__Description of the task__:
Restate every line of the material below word for word, skipping the images.

__Material shown__:
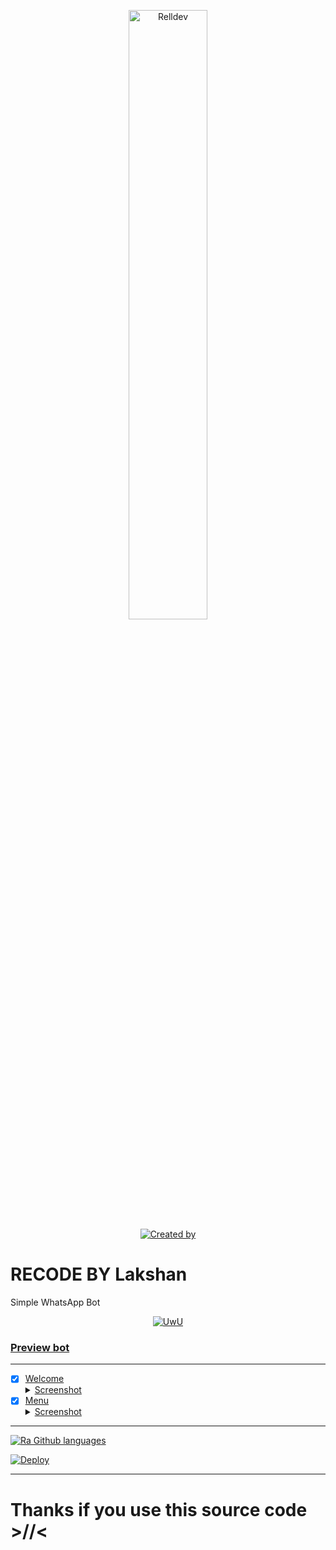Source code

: <p align="center">
    <img src="https://telegra.ph/file/f5a56bd7e02ec26b54aa7.jpg" width="50%" height="50%" alt="Relldev"/>
    <br>
    <a href="https://github.com/lilybotz"><img title="Created by" src="https://img.shields.io/badge/Creator-Ray San-green?style=for-the-badge&logo=github"></a>
</p>

# RECODE BY Lakshan

Simple WhatsApp Bot

<p align="center">
  <a href="https://github.com/lilybotz"><img src="http://readme-typing-svg.herokuapp.com?color=7FFF00&center=true&vCenter=true&multiline=false&lines=Simple+Whatsapp+Bot;Base+ori+by+Nurutomo;Give+star+and+forks+this+repo; Script+By+Ray San" alt="UwU">
</p>

### Preview bot
------------------
- [x] Welcome <details><summary>Screenshot</summary><img src="https://telegra.ph/file/71cd738e5c43219247640.jpg"></details>
- [x] Menu <details><summary>Screenshot</summary><img src="https://telegra.ph/file/dbbe0d04c6e1b98c54014.jpg"></details>
------------------

![Ra Github languages](https://github-readme-stats.vercel.app/api/top-langs/?username=zivfurr&theme=tokyonight)

[![Deploy](https://www.herokucdn.com/deploy/button.svg)](https://heroku.com/deploy?template=https://github.com/Rlxfly/bot-tzy)
 
   

---------
  
  
  # Thanks if you use this source code >//<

__The completed task__:
Source code

: <p align="center">
    <img src="https://telegra.ph/file/f5a56bd7e02ec26b54aa7.jpg" width="50%" height="50%" alt="Relldev"/>
    <br>
    <a href="https://github.com/lilybotz"><img title="Created by" src="https://img.shields.io/badge/Creator-Ray San-green?style=for-the-badge&logo=github"></a>
</p>

# RECODE BY Lakshan

Simple WhatsApp Bot

<p align="center">
  <a href="https://github.com/lilybotz"><img src="http://readme-typing-svg.herokuapp.com?color=7FFF00&center=true&vCenter=true&multiline=false&lines=Simple+Whatsapp+Bot;Base+ori+by+Nurutomo;Give+star+and+forks+this+repo; Script+By+Ray San" alt="UwU">
</p>

### Preview bot
------------------
- [x] Welcome <details><summary>Screenshot</summary><img src="https://telegra.ph/file/71cd738e5c43219247640.jpg"></details>
- [x] Menu <details><summary>Screenshot</summary><img src="https://telegra.ph/file/dbbe0d04c6e1b98c54014.jpg"></details>
------------------

![Ra Github languages](https://github-readme-stats.vercel.app/api/top-langs/?username=zivfurr&theme=tokyonight)

[![Deploy](https://www.herokucdn.com/deploy/button.svg)](https://heroku.com/deploy?template=https://github.com/Rlxfly/bot-tzy)
 
   

---------
  
  
  # Thanks if you use this source code >//<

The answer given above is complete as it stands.